There are many challenges inherent in creating an API. From the organization of the resources, to interaction models (CQRS and eventual consistency? Purely synchronous?) all the way through to the specific mechanisms for dealing with large collections of data (paging? filtering?) there is a lot of complexity in putting a service together.

One such area of complexity is binary data, and the handling thereof. Maybe its images associated with some entity, or arbitrary files, or maybe something else entirely, but the common thread is that the content is delivered differently to a normal payload (like JSON or XML).

I mean, you’re unlikely to to serve an image to a user as a base64 encoded chunk in the middle of a JSON document.

Or you might, I don’t know your business. Maybe it seemed like a really good idea at the time.

Regardless, if you need to deal with binary data (upload or download, doesn’t really matter), its worth thinking about the ramifications with regard to API throughput at the very least.

Use All The Resources

It really all comes down to resource utilization and limits.

Ideally, in an API, you want to minimise the time that every request takes, mostly so that you can maintain throughput. Every single request consumes resources of some sort, and if a particular type of request is consuming more than its fair share, the whole system can suffer.

Serving or receiving binary data is definitely one of those needytypes of requests, as the payloads tend to be larger (files, images and so on), so whatever resources are involved in dealing with the request are consumed for longer.

You can alleviate this sort of thing by making use of good asynchronous practices, ceding control over the appropriate resources so that they can be used to deal with other incoming requests. Ideally you never want to waste time waiting for slow things, like HTTP requests and IO, but there is always going to be an upper limit on the amount you can optimize by using this approach.

A different issue can arise when you consider the details of how you’re dealing with the binary content itself. Ideally, you want to deal with it as a stream, regardless of whether its coming in or going on. This sort of thing can be quite difficult to actually accomplish though, unless you really know what you’re doing and completely understand the entire pipeline of whatever platform you’re using.

Its far more common to accidentally read the entire body of the binary data into memory all at once, consuming way more resources that are strictly necessary than if you were pushing bytes through in a continuous stream.

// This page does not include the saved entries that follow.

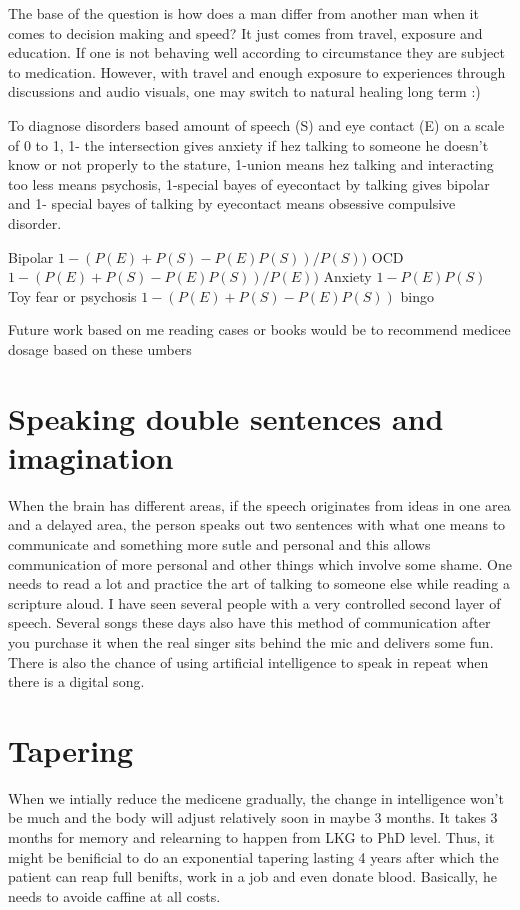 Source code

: \documentclass[a4paper]{article}
\begin{document}
The base of the question is how does a man differ from another man when it comes to decision making and speed? It just comes from travel, exposure and education. If one is not behaving well according to circumstance they are subject to medication. However, with travel and enough exposure to experiences through discussions and audio visuals, one may switch to natural healing long term :)

To diagnose disorders based amount of speech (S) and eye contact (E) on a scale of 0 to 1, 1- the intersection gives anxiety if hez talking to someone he doesn't know or not properly to the stature, 1-union means hez talking and interacting too less means psychosis, 1-special bayes of eyecontact by talking gives bipolar and 1- special bayes of talking by eyecontact means obsessive compulsive disorder.

Bipolar $1-(P(E)+P(S)-P(E)P(S))/P(S))$
OCD $1-(P(E)+P(S)-P(E)P(S))/P(E))$
Anxiety $1-P(E)P(S)$ 
Toy fear or psychosis $1-(P(E)+P(S)-P(E)P(S))$ bingo

Future work based on me reading cases or books would be to recommend medicee dosage based on these umbers

\section{Speaking double sentences and imagination}

When the brain has different areas, if the speech originates from ideas in one area and a delayed area, the person speaks out two sentences with what one means to communicate and something more sutle and personal and this allows communication of more personal and other things which involve some shame. One needs to read a lot and practice the art of talking to someone else while reading a scripture aloud. I have seen several people with a very controlled second layer of speech. Several songs these days also have this method of communication after you purchase it when the real singer sits behind the mic and delivers some fun. There is also the chance of using artificial intelligence to speak in repeat when there is a digital song.

\section{Tapering}
When we intially reduce the medicene gradually, the change in intelligence won't be much and the body will adjust relatively soon in maybe 3 months. It takes 3 months for memory and relearning to happen from LKG to PhD level. Thus, it might be benificial to do an exponential tapering lasting 4 years after which the patient can reap full benifts, work in a job and even donate blood. Basically, he needs to avoide caffine at all costs.
\end{document}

I’ve had this happen silently and unexpectedly when hosting web applications in IIS, and it can be quite a challenging situation to engineer around.

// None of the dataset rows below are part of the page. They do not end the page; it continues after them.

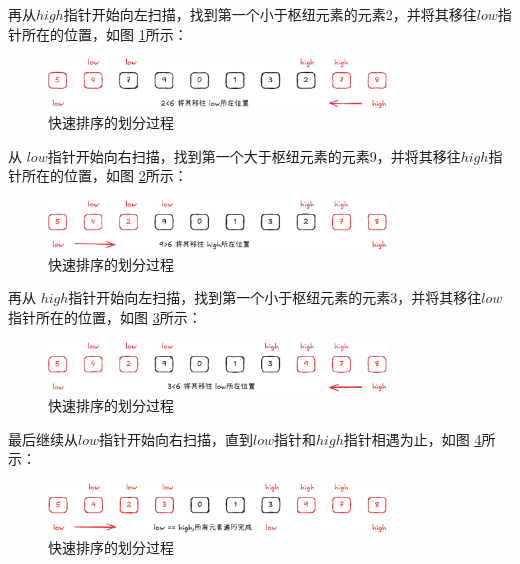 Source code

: \documentclass[lang=cn,newtx,10pt,scheme=chinese]{../elegantbook}
\begin{document}
再从$high$指针开始向左扫描，找到第一个小于枢纽元素的元素2，并将其移往$low$指针所在的位置，如图 \ref{fig:patition_e}所示：

\begin{figure}
[h!]
    \centering
    \includegraphics[width=0.8\textwidth]{./figure/pdf/cropped/patition_e.pdf}
    \caption{快速排序的划分过程}
    \label{fig:patition_e}
\end{figure}

从 $low$指针开始向右扫描，找到第一个大于枢纽元素的元素9，并将其移往$high$指针所在的位置，如图 \ref{fig:patition_f}所示：

\begin{figure}
[h!]
    \centering
    \includegraphics[width=0.8\textwidth]{./figure/pdf/cropped/patition_f.pdf}
    \caption{快速排序的划分过程}
    \label{fig:patition_f}
\end{figure}

再从 $high$指针开始向左扫描，找到第一个小于枢纽元素的元素3，并将其移往$low$指针所在的位置，如图 \ref{fig:patition_g}所示：

\begin{figure}
[h!]
    \centering
    \includegraphics[width=0.8\textwidth]{./figure/pdf/cropped/patition_g.pdf}
    \caption{快速排序的划分过程}
    \label{fig:patition_g}
\end{figure}


最后继续从$low$指针开始向右扫描，直到$low$指针和$high$指针相遇为止，如图 \ref{fig:patition_h}所示：

\begin{figure}
[h!]
    \centering
    \includegraphics[width=0.8\textwidth]{./figure/pdf/cropped/patition_h.pdf}
    \caption{快速排序的划分过程}
    \label{fig:patition_h}
\end{figure}
\end{document}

Of course if you’re only dealing with small amounts of binary data, or small numbers of requests, you’re probably going to be fine.

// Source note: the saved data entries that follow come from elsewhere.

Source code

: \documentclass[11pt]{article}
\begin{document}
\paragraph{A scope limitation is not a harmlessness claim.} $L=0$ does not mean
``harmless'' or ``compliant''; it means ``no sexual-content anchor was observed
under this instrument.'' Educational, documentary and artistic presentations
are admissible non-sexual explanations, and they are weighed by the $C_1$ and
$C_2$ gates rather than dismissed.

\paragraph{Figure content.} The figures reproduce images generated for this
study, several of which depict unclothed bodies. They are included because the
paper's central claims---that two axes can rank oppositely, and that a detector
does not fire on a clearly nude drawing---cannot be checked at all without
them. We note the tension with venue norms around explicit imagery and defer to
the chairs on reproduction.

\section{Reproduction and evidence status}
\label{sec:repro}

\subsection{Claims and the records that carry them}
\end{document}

Assuming every relevant stakeholder understands the limitations that is, and no one sells the capability to easily upload and download thousands and thousands of photos taken from a modern camera phone.

But its not like that’s happened to me before at all.

Separation Of Concerns

If you can, a better model to invoke is one in which you don’t deal with the binary data directly at all, and instead make use of services that are specifically built for that purpose.

Why re-invent the wheel, only to do it worse and with more limitations?

A good example of this is to still have the API handle the entities representing the binary data, but when it comes to dealing with the hard bit (the payload), provide instructions on how to do that.

That is, instead of hitting GET /thing/{id}/images/{id}, and getting the binary content in the response payload, have that endpoint return a normal payload (JSON or similar) that contains a link for where to download the binary content from.

In more concrete terms, this sort of thing is relatively easily accomplished using Amazon Simple Storage Service (S3). You can have all of your binary content sitting securely in an S3 bucket somewhere, and create pre-signed links for both uploading and downloading with very little effort. No binary data will ever have to pass directly through your API, so assuming you can deal with the relatively simple requests to provide directions, you’re free and clear.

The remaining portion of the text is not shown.